IL CENTRO SPORTIVO DI COLLECCHIO – E proprio del Centro Sportivo ha parlato anche Guido Barilla“Il Centro Sportivo di Collecchio è un asset di straordinaria importanza, sta seguendo un iter delicato. È evidente che è nei nostri pensieri, osserveremo con grande attenzione quello che i curatori penseranno di fare. È un gioiello, poche squadre in Italia hanno un impianto di questa qualità, e va pensato che c’è molta erba, e se è lasciato chiuso per qualche settimana ci sono problemi estremamente seri. Valuteremo da vicino quelle che sono le nostre possibilità per tentare di salvarlo”.

I DIPENDENTI – C’è stato anche modo per parlare dei dipendenti del Parma Fc che dal 30 giugno sono rimasti senza un lavoro. “Ripartiamo da una struttura differente – ha detto Marco FerrariUn organigramma di Serie D non è uguale a quello di Serie A. Abbiamo però già parlato con la Cigl e i sindacati, e cercheremo di privilegiare chi ha perso il lavoro”.

LUCA CARRA, IL MARKETING, GLI ABBONAMENTI ED IL TARDINI – Per la prima volta ha parlato anche Luca Carra, che è stato scelto nel ruolo di Direttore Generale: “Il mio sarà un ruolo di coordinamento e di organizzazione. Non interverrò su scelte tecniche o di altra natura, va concessa fiducia e autonomia a chi verrà scelto per farlo. Ci sono alcune priorità, la prima sarà la campagna abbonamenti, cercando di mantenere i prezzi più bassi possibili della storia del Parma, ma poi ci saranno delle sorprese che andremo ad illustrare nei prossimi incontri. Un’altra priorità è la maglia ed il logo. Quest’ultimo appartiene ai curatori fallimentari, parleremo con loro per riprenderlo ma ci vorrà del tempo. Vogliamo dunque realizzare il logo temporaneo, e vorremmo sceglierlo assieme ai tifosi. Ci sono tante altre idee, come un Tardini senza barriere, o il museo del Parma all’interno dello Stadio. Vorremmo portare il Tardini ad essere un posto vivo non solo il giorno della gara. Dovremmo cercare di spiegare ai bambini di oggi cos’è stato il Parma di Nevio Scala per creare attaccamento”.

FUTURI SPONSOR – Marco Ferrari ha invece parlato delle sponsorizzazioni, annunciando che presto potrebbero arrivare le firme su alcuni contratti importanti: “Abbiamo bisogno di tutti gli sponsor più piccoli e di quelli più grandi. Oggi quello che stiamo costruendo per una marca o per un brand ha più coerenza di una Serie A o di una Serie B, e credo che nelle prossime settimane avremo il piacere di annunciare degli importanti accordi di sponsorizzazione che ci aiuteranno nella nostra salita”.

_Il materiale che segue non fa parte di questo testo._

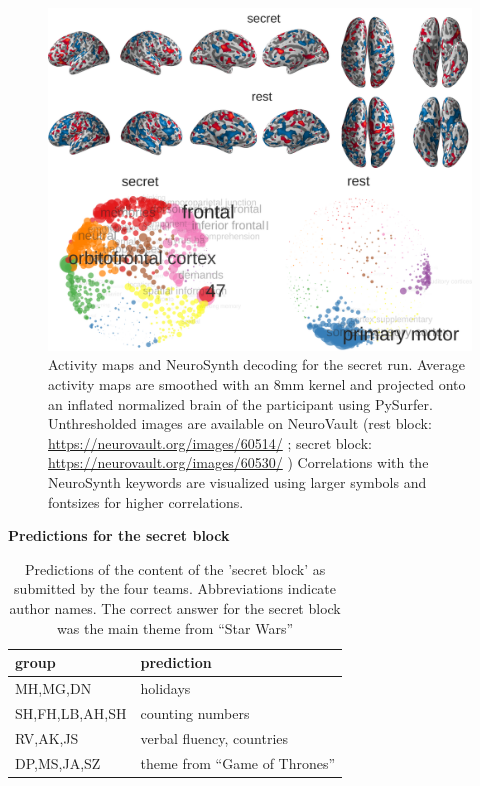 \documentclass[fleqn,10pt]{SelfArx} %
\begin{document}
		
\begin{figure}[htbp]
	\begin{minipage}{\textwidth}
		\renewcommand{\familydefault}{\sfdefault}\normalfont
		\centering
		\includegraphics[width=\columnwidth]{./figs/fig10_secretBrains.png}
		\vspace*{-3mm}
		\caption{Activity maps and NeuroSynth decoding for the secret run. Average activity maps are smoothed with an 8mm kernel and projected onto an inflated normalized brain of the participant using PySurfer. Unthresholded images are available on NeuroVault (rest block: \href{https://neurovault.org/images/60514/}{https://neurovault.org/images/60514/} ; secret block: \href{https://neurovault.org/images/60530/}{https://neurovault.org/images/60530/} ) Correlations with the NeuroSynth keywords are visualized using larger symbols and fontsizes for higher correlations.}%
		\label{fig:secret}
	\end{minipage}
\end{figure}
		

\begin{table}[htbp]
	\scriptsize
	\centering
	\captionsetup{singlelinecheck = false, justification=justified}

	\caption{\bf Predictions for the secret block}
	\begin{tabularx}{\columnwidth}{ll}
		\hline
		{\bf group} &{\bf  prediction} \\
		\hline
		MH,MG,DN    & holidays \\
		SH,FH,LB,AH,SH    & counting numbers \\
		RV,AK,JS    & verbal fluency, countries \\
		DP,MS,JA,SZ    & theme from “Game of Thrones” \\
		\hline
	\end{tabularx}
	\caption*{Predictions of the content of the 'secret block' as submitted by the four teams. Abbreviations indicate author names. The correct answer for the secret block was the main theme from “Star Wars”}
	\label{tab:secretTab}
\end{table}
\end{document}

IL POSSIBILE RIPESCAGGIO IN LEGA PRO – Con il caos che si è scatenato in Lega Pro (nei prossimi giorni pubblicheremo un approfondimento a riguardo), potrebbe anche aprirsi la possibilità di un ripescaggio per il Parma nella terza serie. “Ricordiamoci che giorno è: è il 1 luglio – ha detto Marco Ferrari Stiamo facendo le corse per iscriverci in Serie D, perchè senza iscrizione in D non c’è nessuna Lega Pro. Ad oggi la normativa non consente un ripescaggio del Parma. La situazione è confusa, siamo abituati a commentare i fatti: davanti a fatti e certezze faremo le nostre conclusioni”.

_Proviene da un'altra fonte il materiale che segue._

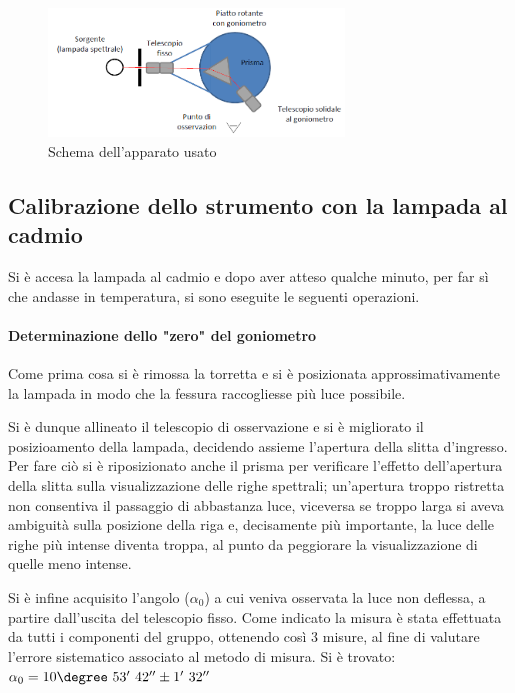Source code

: \documentclass[a4paper,10pt]{article}
\begin{document}
\begin{figure}[H]
	\centering
	\includegraphics[width=0.7\textwidth]{../grafici/Schema1.png}
	\caption{Schema dell'apparato usato}
	\label{fig:schema1}
\end{figure}

\subsection{Calibrazione dello strumento con la lampada al cadmio}

Si è accesa la lampada al cadmio e dopo aver atteso qualche minuto, per far sì che andasse in temperatura, si sono eseguite le seguenti operazioni.

\paragraph{Determinazione dello "zero" del goniometro} Come prima cosa si è rimossa la torretta e si è posizionata approssimativamente la lampada in modo che la fessura raccogliesse più luce possibile. 

Si è dunque allineato il telescopio di osservazione e si è migliorato il posizioamento della lampada, decidendo assieme l'apertura della slitta d'ingresso. Per fare ciò si è riposizionato anche il prisma per verificare l'effetto dell'apertura della slitta sulla visualizzazione delle righe spettrali; un'apertura troppo ristretta non consentiva il passaggio di abbastanza luce, viceversa se troppo larga si aveva ambiguità sulla posizione della riga e, decisamente più importante, la luce delle righe più intense diventa troppa, al punto da peggiorare la visualizzazione di quelle meno intense.

Si è infine acquisito l'angolo ($\alpha_0$) a cui veniva osservata la luce non deflessa, a partire dall'uscita del telescopio fisso. Come indicato la misura è stata effettuata da tutti i componenti del gruppo, ottenendo così 3 misure, al fine di valutare l'errore sistematico associato al metodo di misura.
Si è trovato: $\alpha_0 = 10\degree~53'~42''\pm 1'~32''$
\end{document}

IL DUALISMO CON CORRADO – In maniera molto striminzita, ma Marco Ferrari ha risposto anche ad una domanda sul dualismo con Corrado per l’affiliazione alla Figc: “Noi non abbiamo nulla da dire. Ci sono dei regolamenti, ci sono delle prassi e delle modalità per approcciarsi alle istituzioni. Crediamo di aver fatto tutto quello che è necessario, e attendiamo con grande serenità le decisioni delle istituzioni”.

LUCARELLI, MORRONE E I POSSIBILI “GRANDI RITORNI” – Abbiamo chiesto a Nevio Scala se ci fosse la possibilità di qualche grande ritorno, o la conferma del Capitano crociato Alessandro Lucarelli: “Non abbiamo il Ds, non abbiamo l’allenatore, quindi nel momento in cui avremo scelto queste figure saranno loro a decidere cosa fare. Io non interferirò mai nelle loro decisioni tecniche. Noi ascolteremo tutti, e tutti avranno la possibilità di farsi sentire, ma questi sono argomenti che dovranno essere decisi a favore del progetto che abbiamo stabilito”.